I naufraghi credono di essere nuovi Robinson perché a nessuno è venuto in mente di farsi un giretto per scoprire di trovarsi in una specie di reality televisivo. C’è l’ascensore tra le rocce, manca poco per: «Siamo pronti per il collegamento con l’isola dei famosi. In questa edizione abbiamo raccolto un oligarca russo che si è arricchito con la merda, un venditore di algoritmi, due modelli influencer, uno sconosciuto dall’aspetto piratesco, una kapò disponibile a essere schiavizzata da chiunque e un’addetta alle pulizie (nella vita normale), l’unica capace di pescare i polpi a mani nude, di cucinare e – udite udite! – di accendere il fuoco.»
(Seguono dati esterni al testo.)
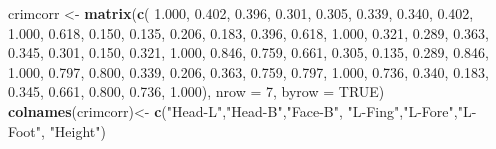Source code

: \documentclass[]{article}
\newenvironment{Shaded}{\begin{snugshade}}{\end{snugshade}}
\newcommand{\DataTypeTok}[1]{\textcolor[rgb]{0.13,0.29,0.53}{#1}}
\newcommand{\DecValTok}[1]{\textcolor[rgb]{0.00,0.00,0.81}{#1}}
\newcommand{\FloatTok}[1]{\textcolor[rgb]{0.00,0.00,0.81}{#1}}
\newcommand{\KeywordTok}[1]{\textcolor[rgb]{0.13,0.29,0.53}{\textbf{#1}}}
\newcommand{\NormalTok}[1]{#1}
\newcommand{\OperatorTok}[1]{\textcolor[rgb]{0.81,0.36,0.00}{\textbf{#1}}}
\newcommand{\OtherTok}[1]{\textcolor[rgb]{0.56,0.35,0.01}{#1}}
\newcommand{\StringTok}[1]{\textcolor[rgb]{0.31,0.60,0.02}{#1}}
\begin{document}
\begin{Shaded}
\begin{Highlighting}[]
\NormalTok{crimcorr <-}\StringTok{ }\KeywordTok{matrix}\NormalTok{(}\KeywordTok{c}\NormalTok{(}
  \FloatTok{1.000}\NormalTok{, }\FloatTok{0.402}\NormalTok{, }\FloatTok{0.396}\NormalTok{, }\FloatTok{0.301}\NormalTok{, }\FloatTok{0.305}\NormalTok{, }\FloatTok{0.339}\NormalTok{, }\FloatTok{0.340}\NormalTok{,}
  \FloatTok{0.402}\NormalTok{, }\FloatTok{1.000}\NormalTok{, }\FloatTok{0.618}\NormalTok{, }\FloatTok{0.150}\NormalTok{, }\FloatTok{0.135}\NormalTok{, }\FloatTok{0.206}\NormalTok{, }\FloatTok{0.183}\NormalTok{,}
  \FloatTok{0.396}\NormalTok{, }\FloatTok{0.618}\NormalTok{, }\FloatTok{1.000}\NormalTok{, }\FloatTok{0.321}\NormalTok{, }\FloatTok{0.289}\NormalTok{, }\FloatTok{0.363}\NormalTok{, }\FloatTok{0.345}\NormalTok{,}
  \FloatTok{0.301}\NormalTok{, }\FloatTok{0.150}\NormalTok{, }\FloatTok{0.321}\NormalTok{, }\FloatTok{1.000}\NormalTok{, }\FloatTok{0.846}\NormalTok{, }\FloatTok{0.759}\NormalTok{, }\FloatTok{0.661}\NormalTok{,}
  \FloatTok{0.305}\NormalTok{, }\FloatTok{0.135}\NormalTok{, }\FloatTok{0.289}\NormalTok{, }\FloatTok{0.846}\NormalTok{, }\FloatTok{1.000}\NormalTok{, }\FloatTok{0.797}\NormalTok{, }\FloatTok{0.800}\NormalTok{,}
  \FloatTok{0.339}\NormalTok{, }\FloatTok{0.206}\NormalTok{, }\FloatTok{0.363}\NormalTok{, }\FloatTok{0.759}\NormalTok{, }\FloatTok{0.797}\NormalTok{, }\FloatTok{1.000}\NormalTok{, }\FloatTok{0.736}\NormalTok{,}
  \FloatTok{0.340}\NormalTok{, }\FloatTok{0.183}\NormalTok{, }\FloatTok{0.345}\NormalTok{, }\FloatTok{0.661}\NormalTok{, }\FloatTok{0.800}\NormalTok{, }\FloatTok{0.736}\NormalTok{, }\FloatTok{1.000}\NormalTok{), }\DataTypeTok{nrow =} \DecValTok{7}\NormalTok{, }\DataTypeTok{byrow =} \OtherTok{TRUE}\NormalTok{)}
\KeywordTok{colnames}\NormalTok{(crimcorr)<-}\StringTok{ }\KeywordTok{c}\NormalTok{(}\StringTok{"Head-L"}\NormalTok{,}\StringTok{"Head-B"}\NormalTok{,}\StringTok{"Face-B"}\NormalTok{,}
                     \StringTok{"L-Fing"}\NormalTok{,}\StringTok{"L-Fore"}\NormalTok{,}\StringTok{"L-Foot"}\NormalTok{, }\StringTok{"Height"}\NormalTok{)}
\end{Highlighting}
\end{Shaded}

\begin{Shaded}
\end{Shaded}
\end{document}
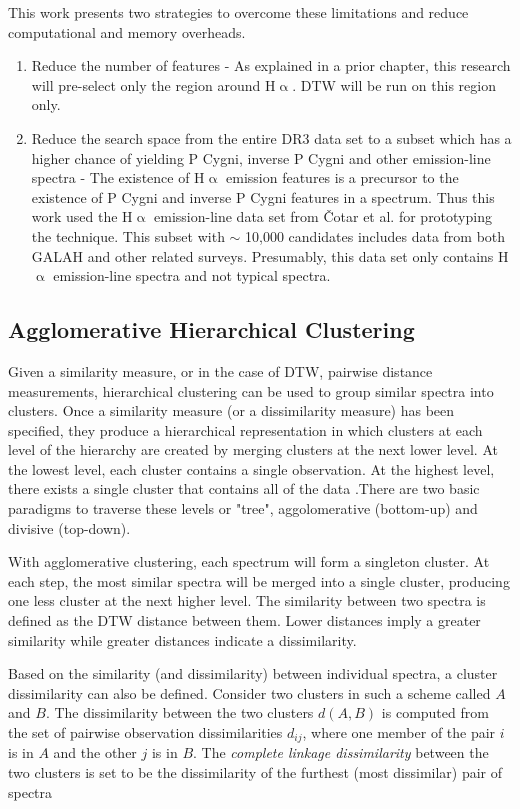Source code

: This work presents two strategies to overcome these limitations and reduce computational and memory overheads.

\begin{enumerate}
    \item Reduce the number of features - As explained in a prior chapter, this research will pre-select only the region around H$\upalpha$. DTW will be run on this region only.
    \item Reduce the search space from the entire DR3 data set to a subset which has a higher chance of yielding P Cygni, inverse P Cygni and other emission-line spectra - The existence of H$\upalpha$ emission features is a precursor to the existence of P Cygni and inverse P Cygni features in a spectrum. Thus this work used the H$\upalpha$ emission-line data set from Čotar et al.\cite{vcotar2021galah} for prototyping the technique. This subset with $\sim$ 10,000 candidates includes data from both GALAH and other related surveys. Presumably, this data set only contains H$\upalpha$ emission-line spectra and not typical spectra.
\end{enumerate}

\subsection{Agglomerative Hierarchical Clustering}

Given a similarity measure, or in the case of DTW, pairwise distance measurements, hierarchical clustering can be used to group similar spectra into clusters. Once a similarity measure (or a dissimilarity measure) has been specified, they produce a hierarchical representation in which clusters at each level of the hierarchy are created by merging clusters at the next lower level. At the lowest level, each cluster contains a single observation. At the highest level, there exists a single cluster that contains all of the data \cite{hastie2009elements}.There are two basic paradigms to traverse these levels or "tree", aggolomerative (bottom-up) and divisive (top-down). 

With agglomerative clustering, each spectrum will form a singleton cluster. At each step, the most similar spectra will be merged into a single cluster, producing one less cluster at the next higher level. The similarity between two spectra is defined as the DTW distance between them. Lower distances imply a greater similarity while greater distances indicate a dissimilarity. 

Based on the similarity (and dissimilarity) between individual spectra, a cluster dissimilarity can also be defined. Consider two clusters in such a scheme called $A$ and $B$. The dissimilarity between the two clusters $d(A,B)$ is computed from the set of pairwise observation dissimilarities $d_{ij}$, where one member of the pair $i$ is in $A$ and the other $j$ is in $B$. The \emph{complete linkage dissimilarity} between the two clusters is set to be the dissimilarity of the furthest (most dissimilar) pair of spectra

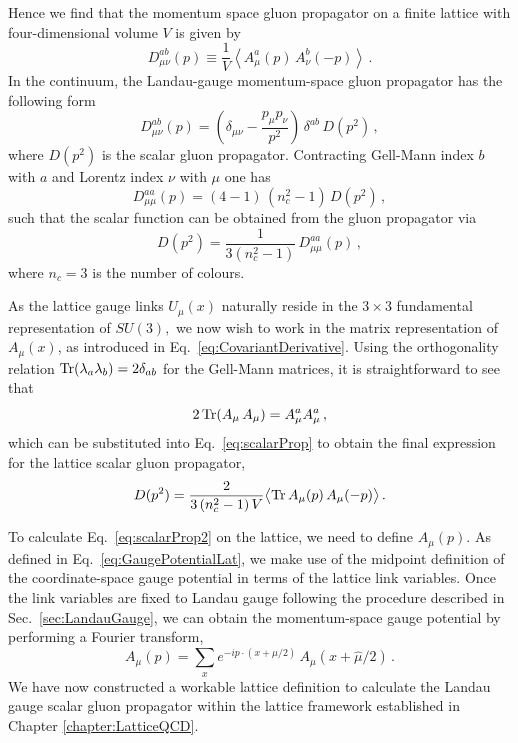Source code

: Hence we find that the momentum space gluon propagator on a finite lattice with four-dimensional volume $V$ is given by
%
\begin{equation}
D_{\mu\nu}^{ab}(p) \equiv \frac{1}{V}\left \langle A^a_\mu (p)\,A^b_\nu(-p)\right\rangle \, . \label{eq:gluonProp}
\end{equation}
%
In the continuum, the Landau-gauge momentum-space gluon propagator has the following form~\cite{Leinweber:1998im,Bonnet:2001uh}
%
\begin{equation}
D^{ab}_{\mu\nu}(p) = \left ( \delta_{\mu\nu} - \frac{p_\mu p_\nu}{p^2} \right )\,\delta^{ab}\,D(p^2) \, ,
\end{equation}
%
where $D(p^2)$ is the scalar gluon propagator.  Contracting Gell-Mann index $b$ with $a$ and
Lorentz index $\nu$ with $\mu$ one has
%
\begin{equation}
D^{aa}_{\mu\mu}(p) = (4-1)\,(n_c^2-1)\,D(p^2) \, ,
\end{equation}
%
such that the scalar function can be obtained from the gluon propagator via
%
\begin{equation}
D(p^2) = \frac{1}{3(n_c^2-1)}\,D^{aa}_{\mu\mu}(p) \, ,
\label{eq:scalarProp}
\end{equation}
%
where $n_c = 3$ is the number of colours.

As the lattice gauge links $U_\mu(x)$ naturally reside in the $3\times 3$ fundamental representation of $SU(3),$ we now wish to work in the matrix representation of $A_\mu(x)$, as introduced in Eq.~\eqref{eq:CovariantDerivative}. Using the orthogonality relation $\operatorname{Tr}(\lambda_a\lambda_b) = 2\delta_{ab}$ for the Gell-Mann matrices, it is straightforward to see that
%
\begin{equation}
2\operatorname{Tr}(A_\mu\,A_\mu) = A^a_\mu A^a_\mu\, ,
\end{equation}
%
which can be substituted into Eq.~\eqref{eq:scalarProp} to obtain the final expression for the lattice scalar gluon propagator,
%
\begin{equation}
D(p^2) = \frac{2}{3\,(n_c^2-1)\,V}\big\langle {\rm Tr}\, A_\mu(p)\,A_\mu(-p) \big\rangle \,. \label{eq:scalarProp2}
\end{equation}

To calculate Eq.~\eqref{eq:scalarProp2} on the lattice, we need to define $A_\mu(p)$. As defined in Eq.~\eqref{eq:GaugePotentialLat}, we make use of the midpoint definition of the coordinate-space gauge potential in terms of the lattice link variables. Once the link variables are fixed to Landau gauge following the procedure described in Sec.~\ref{sec:LandauGauge}, we can obtain the momentum-space gauge potential by performing a Fourier transform,
%
\begin{equation}
A_\mu(p) = \sum_x e^{-ip\cdot(x+\hat{\mu}/2)}\, A_\mu(x+\hat{\mu}/2)\, .
\end{equation}
%
We have now constructed a workable lattice definition to calculate the Landau gauge scalar gluon propagator within the lattice framework established in Chapter \ref{chapter:LatticeQCD}.

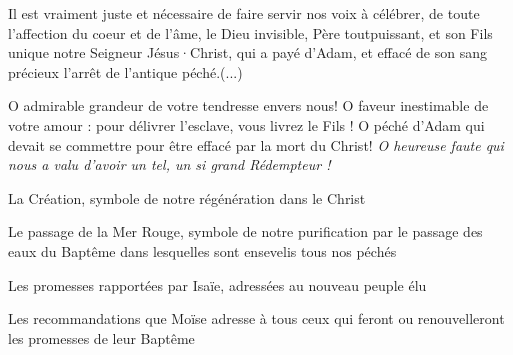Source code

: \documentclass[%
fontsize=10%
,a5paper%
,DIV=15%
]{scrartcl}
\begin{document}

Il est vraiment juste et nécessaire
de faire servir nos voix à célébrer,
de toute l'affection du coeur et de
l'âme, le Dieu invisible, Père toutpuissant,
et son Fils unique notre Seigneur Jésus·Christ, qui a payé d'Adam, et effacé de son sang précieux l'arrêt de l'antique péché.(...)

O admirable grandeur de votre tendresse envers nous! O faveur inestimable de votre
amour : pour délivrer l'esclave, vous livrez le Fils !
O péché d'Adam qui devait se commettre pour être effacé par la mort du Christ!
\emph{O heureuse faute qui nous a valu d'avoir un tel, un si grand Rédempteur !}



\begin{item}
\item{La Création, symbole de notre régénération dans le Christ}
\item{Le passage de la Mer Rouge, symbole de notre purification par le passage des eaux du Baptême dans lesquelles sont ensevelis tous nos péchés}
\item{Les promesses rapportées par Isaïe, adressées au nouveau peuple élu}
\item{Les recommandations que Moïse adresse à tous ceux qui feront ou renouvelleront les promesses de leur Baptême}
\end{item}


\end{document}
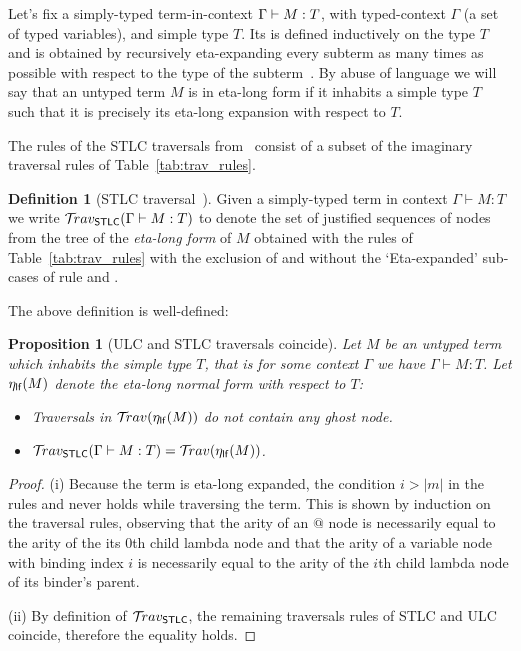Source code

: \documentclass{article}
\theoremstyle{plain}
\newtheorem{proposition}[theorem]{Proposition}
\theoremstyle{definition}
\newtheorem{definition}{Definition}[section]
\theoremstyle{remark}
\newcommand{\ghostlmd}{{\lambda\!\!\lambda}}
\newcommand{\travulc}{\travset}
\newcommand{\travstlc}{{\travset_{\sf STLC}}}
\begin{document}
Let's fix a simply-typed term-in-context $\Gamma \vdash M :T$, with typed-context $\Gamma$ (a set of typed variables), and simple type $T$. Its  is defined inductively on the type $T$ and is obtained by recursively eta-expanding every subterm as many times as possible with respect to the type of the subterm~\cite{Ong2006,BlumPhd}.
By abuse of language we will say that an untyped term $M$ is in eta-long form if it inhabits a simple type $T$ such that it is precisely its eta-long expansion with respect to $T$.

The rules of the STLC traversals from~\cite{BlumPhd} consist of a subset of the imaginary traversal rules of Table~\ref{tab:trav_rules}.

\begin{definition}[STLC traversal~\cite{BlumPhd}]
Given a simply-typed term in context $\Gamma \vdash M : T$ we write $\travstlc(\Gamma \vdash M : T)$ to denote the set of justified sequences of nodes from the tree of the \emph{eta-long form} of $M$ obtained with the rules of Table~\ref{tab:trav_rules} with the exclusion of \rulenamet{Lam^\ghostlmd} and without the `Eta-expanded' sub-cases of rule  and .
\end{definition}

The above definition is well-defined:
\begin{proposition}[ULC and STLC traversals coincide]
\label{prop:ulc_and_stlc_trav_coincide}
Let $M$ be an untyped term which inhabits the simple type $T$, that is for some context $\Gamma$ we have $\Gamma \vdash M : T$. Let $\eta_{\sf lf}(M)$ denote the \emph{eta-long normal form} with respect to $T$:
\begin{itemize}
\item[(i)] Traversals in $\travulc(\etalf{M})$ do not contain any ghost node.
\item[(ii)] $\travstlc(\Gamma \vdash M : T) = \travulc(\etalf{M})$.
\end{itemize}
\end{proposition}
\begin{proof}
(i) Because the term is eta-long expanded, the condition $i>|m|$ in the rules  and  never holds while traversing the term.  This is shown by induction on the traversal rules, observing that the arity of an $@$ node is necessarily equal to the arity of the its $0$th child lambda node and that the arity of a variable node with binding index $i$ is necessarily equal to the arity of the $i$th child lambda node of its binder's parent.

(ii) By definition of $\travstlc$, the remaining traversals rules of STLC and ULC coincide, therefore the equality holds.
\end{proof}
\end{document}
Anche nella terza parte il regista dimostra di avere smarrito la capacità di sintesi e si dilunga in un racconto che sembra ispirato a un film di Lina Wertmuller … ma siamo molto lontani dalla freschezza dell’originale e lontani dalla tesi esposta in soldoni nella seconda parte. La metafora forzata si è esaurita; per andare avanti (deve averglielo ordinato il medico) il regista prende l’idea da un film famoso e la applica, limitandosi a invertire i ruoli di genere e introducendo un elemento nuovo: la pazzia. Il finale è aperto: non sappiamo se Yaya si è girata in tempo, non sappiamo dove stia andando Carl di corsa (ma non c’erano solo rocce? Le due donne si arrampicavano, Carl invece corre).

Una signora conoscente a cui, richiesto di un consiglio, avevo raccomandato il film – mi basavo su Forza maggiore (2014) e, soprattutto, su The square (2017) e su un’impressione positiva ricavata dal trailer – ha detto che si è annoiata. Non ho potuto non convenire con il giudizio, per alcuni aspetti meno negativo del mio (secondo me non è solo una questione di mancanza di tagli: sembra tre film mescolati male). Questo per la cronaca e per dire che non si può sapere come uscirà il melone (che qui chiamano popone) prima di aprirlo.

Renato Carosone cantava: «Su coraggio nè Giuvà! / Ó məllonə è asciutə ianchə e mò cu chi t’ha vuó piglià?» (Suvvia, coraggio Giovanni! Il melone è uscito bianco, ora con chi te la vuoi prendere?).
Carosone si riferiva a una cosa molto seria e compromettente, il matrimonio, però il suo invito a prenderla con filosofia è utile in qualunque campo.